Task brief
For the listing that follows, report how many lines contain the string "한국으로", giving the number alone.

Records for the task
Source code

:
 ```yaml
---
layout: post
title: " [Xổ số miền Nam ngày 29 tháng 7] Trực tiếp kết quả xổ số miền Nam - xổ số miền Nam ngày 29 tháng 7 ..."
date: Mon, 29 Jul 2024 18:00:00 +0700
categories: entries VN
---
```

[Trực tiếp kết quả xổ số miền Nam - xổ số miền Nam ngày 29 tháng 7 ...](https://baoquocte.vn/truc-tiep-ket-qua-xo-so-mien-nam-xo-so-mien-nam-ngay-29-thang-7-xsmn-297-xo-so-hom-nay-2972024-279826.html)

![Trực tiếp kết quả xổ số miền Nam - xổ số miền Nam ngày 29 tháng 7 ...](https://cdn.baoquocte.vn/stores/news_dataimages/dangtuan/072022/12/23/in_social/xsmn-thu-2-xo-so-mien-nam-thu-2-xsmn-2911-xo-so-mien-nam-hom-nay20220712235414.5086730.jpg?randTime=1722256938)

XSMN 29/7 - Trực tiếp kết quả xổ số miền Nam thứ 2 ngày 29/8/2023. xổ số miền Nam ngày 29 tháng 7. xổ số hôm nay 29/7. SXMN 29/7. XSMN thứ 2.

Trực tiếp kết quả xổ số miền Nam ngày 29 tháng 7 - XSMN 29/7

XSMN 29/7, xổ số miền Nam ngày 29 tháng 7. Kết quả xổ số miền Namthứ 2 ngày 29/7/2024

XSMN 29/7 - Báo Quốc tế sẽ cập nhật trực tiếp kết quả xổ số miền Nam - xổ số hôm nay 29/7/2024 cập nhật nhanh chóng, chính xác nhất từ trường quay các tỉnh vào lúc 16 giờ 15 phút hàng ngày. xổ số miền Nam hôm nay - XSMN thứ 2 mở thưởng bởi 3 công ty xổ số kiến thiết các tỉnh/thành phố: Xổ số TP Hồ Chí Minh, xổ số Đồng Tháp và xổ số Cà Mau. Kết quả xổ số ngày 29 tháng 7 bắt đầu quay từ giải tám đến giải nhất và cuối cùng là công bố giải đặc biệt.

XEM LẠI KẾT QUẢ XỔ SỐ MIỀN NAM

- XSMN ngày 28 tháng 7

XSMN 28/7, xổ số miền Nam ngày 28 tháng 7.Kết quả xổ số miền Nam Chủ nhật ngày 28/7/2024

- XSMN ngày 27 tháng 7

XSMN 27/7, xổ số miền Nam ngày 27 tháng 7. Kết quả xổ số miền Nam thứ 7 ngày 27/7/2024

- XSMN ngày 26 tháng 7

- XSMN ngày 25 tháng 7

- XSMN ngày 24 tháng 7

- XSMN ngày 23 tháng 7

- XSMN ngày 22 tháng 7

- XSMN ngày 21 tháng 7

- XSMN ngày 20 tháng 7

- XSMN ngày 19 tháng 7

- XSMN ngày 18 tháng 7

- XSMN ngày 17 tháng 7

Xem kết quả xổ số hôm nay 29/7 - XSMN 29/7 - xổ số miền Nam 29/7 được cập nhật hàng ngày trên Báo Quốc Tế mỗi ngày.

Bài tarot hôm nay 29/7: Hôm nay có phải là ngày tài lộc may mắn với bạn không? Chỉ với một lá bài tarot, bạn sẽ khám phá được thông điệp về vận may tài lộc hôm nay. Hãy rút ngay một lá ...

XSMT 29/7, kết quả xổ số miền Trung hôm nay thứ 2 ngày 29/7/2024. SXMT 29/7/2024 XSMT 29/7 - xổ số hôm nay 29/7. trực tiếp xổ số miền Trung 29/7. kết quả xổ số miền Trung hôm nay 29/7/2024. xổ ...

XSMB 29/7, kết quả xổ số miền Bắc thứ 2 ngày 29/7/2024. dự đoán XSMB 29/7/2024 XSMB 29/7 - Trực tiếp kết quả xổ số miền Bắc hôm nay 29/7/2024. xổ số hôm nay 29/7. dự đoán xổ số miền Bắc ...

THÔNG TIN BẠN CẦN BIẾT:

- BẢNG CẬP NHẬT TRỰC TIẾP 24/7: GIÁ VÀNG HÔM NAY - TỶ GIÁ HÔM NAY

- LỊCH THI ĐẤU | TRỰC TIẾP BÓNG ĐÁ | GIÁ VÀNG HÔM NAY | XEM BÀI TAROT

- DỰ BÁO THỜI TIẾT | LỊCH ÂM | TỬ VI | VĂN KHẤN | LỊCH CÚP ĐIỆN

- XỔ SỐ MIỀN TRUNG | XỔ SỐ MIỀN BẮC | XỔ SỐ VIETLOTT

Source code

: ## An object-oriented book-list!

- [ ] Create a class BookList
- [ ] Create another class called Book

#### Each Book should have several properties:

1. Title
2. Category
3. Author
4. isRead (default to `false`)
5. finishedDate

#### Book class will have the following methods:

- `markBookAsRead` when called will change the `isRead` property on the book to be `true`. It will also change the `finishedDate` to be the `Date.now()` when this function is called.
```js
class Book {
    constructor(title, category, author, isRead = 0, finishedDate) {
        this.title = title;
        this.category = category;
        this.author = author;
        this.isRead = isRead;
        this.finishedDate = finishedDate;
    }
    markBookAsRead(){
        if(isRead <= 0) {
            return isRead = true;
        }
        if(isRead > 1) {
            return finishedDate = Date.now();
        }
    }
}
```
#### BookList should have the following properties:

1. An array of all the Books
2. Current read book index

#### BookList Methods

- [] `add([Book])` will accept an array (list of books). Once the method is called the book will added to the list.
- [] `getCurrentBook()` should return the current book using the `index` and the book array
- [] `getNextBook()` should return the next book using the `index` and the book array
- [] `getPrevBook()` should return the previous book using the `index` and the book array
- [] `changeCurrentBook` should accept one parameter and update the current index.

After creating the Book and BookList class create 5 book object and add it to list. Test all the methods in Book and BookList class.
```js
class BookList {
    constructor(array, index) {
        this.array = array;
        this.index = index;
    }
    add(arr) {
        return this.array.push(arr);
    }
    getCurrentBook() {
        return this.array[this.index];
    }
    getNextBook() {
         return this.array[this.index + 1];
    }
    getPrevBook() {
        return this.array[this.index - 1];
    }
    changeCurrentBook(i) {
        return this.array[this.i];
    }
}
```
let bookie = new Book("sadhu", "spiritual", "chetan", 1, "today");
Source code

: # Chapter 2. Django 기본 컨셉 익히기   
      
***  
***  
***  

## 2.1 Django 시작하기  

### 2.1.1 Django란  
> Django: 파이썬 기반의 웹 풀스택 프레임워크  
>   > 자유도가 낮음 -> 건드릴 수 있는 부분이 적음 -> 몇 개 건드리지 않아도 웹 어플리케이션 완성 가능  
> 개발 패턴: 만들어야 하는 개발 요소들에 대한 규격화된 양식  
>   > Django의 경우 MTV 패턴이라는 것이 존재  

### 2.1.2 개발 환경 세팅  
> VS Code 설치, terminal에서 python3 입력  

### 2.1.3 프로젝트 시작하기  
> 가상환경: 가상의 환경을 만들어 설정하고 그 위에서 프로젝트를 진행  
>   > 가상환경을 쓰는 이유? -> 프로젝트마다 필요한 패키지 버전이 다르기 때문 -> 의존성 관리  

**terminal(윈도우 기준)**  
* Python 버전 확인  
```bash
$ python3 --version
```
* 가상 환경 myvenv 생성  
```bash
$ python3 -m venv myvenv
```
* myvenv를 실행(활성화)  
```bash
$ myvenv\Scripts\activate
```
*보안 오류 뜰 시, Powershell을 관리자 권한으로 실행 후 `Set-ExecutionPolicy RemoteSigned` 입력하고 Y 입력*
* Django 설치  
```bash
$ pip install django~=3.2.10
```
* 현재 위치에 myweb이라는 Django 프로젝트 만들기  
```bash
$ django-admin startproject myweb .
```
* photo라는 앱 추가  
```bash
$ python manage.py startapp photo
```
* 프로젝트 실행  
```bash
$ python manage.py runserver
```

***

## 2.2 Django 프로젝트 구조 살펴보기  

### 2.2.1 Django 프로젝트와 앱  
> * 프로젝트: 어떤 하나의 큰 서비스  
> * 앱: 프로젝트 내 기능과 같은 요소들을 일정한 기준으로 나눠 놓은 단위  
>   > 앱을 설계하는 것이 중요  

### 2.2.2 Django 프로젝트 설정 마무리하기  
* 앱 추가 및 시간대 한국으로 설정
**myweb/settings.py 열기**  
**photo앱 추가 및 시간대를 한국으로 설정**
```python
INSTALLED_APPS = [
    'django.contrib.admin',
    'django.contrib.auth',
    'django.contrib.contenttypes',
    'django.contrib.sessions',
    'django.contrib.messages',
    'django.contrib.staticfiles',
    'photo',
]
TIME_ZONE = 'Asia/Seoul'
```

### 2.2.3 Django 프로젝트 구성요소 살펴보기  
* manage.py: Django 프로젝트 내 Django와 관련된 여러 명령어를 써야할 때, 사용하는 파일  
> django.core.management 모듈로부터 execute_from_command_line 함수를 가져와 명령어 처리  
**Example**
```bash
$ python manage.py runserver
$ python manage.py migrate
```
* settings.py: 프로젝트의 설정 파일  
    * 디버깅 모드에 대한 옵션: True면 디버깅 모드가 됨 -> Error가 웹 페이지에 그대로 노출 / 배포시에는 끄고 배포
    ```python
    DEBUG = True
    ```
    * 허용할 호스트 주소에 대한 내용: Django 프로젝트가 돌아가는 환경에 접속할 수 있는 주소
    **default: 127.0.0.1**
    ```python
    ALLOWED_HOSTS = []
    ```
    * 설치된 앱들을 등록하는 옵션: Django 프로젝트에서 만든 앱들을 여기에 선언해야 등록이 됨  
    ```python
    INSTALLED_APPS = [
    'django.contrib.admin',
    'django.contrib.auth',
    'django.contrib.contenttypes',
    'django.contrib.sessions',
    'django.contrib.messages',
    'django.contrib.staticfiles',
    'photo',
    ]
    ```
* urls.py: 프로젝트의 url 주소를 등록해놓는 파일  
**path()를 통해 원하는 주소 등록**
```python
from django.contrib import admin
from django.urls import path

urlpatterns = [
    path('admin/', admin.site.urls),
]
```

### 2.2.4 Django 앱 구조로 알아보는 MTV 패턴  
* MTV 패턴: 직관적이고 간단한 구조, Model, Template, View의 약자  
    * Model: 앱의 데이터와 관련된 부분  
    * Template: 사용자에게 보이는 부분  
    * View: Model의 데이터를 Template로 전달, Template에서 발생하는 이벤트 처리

Task solution
2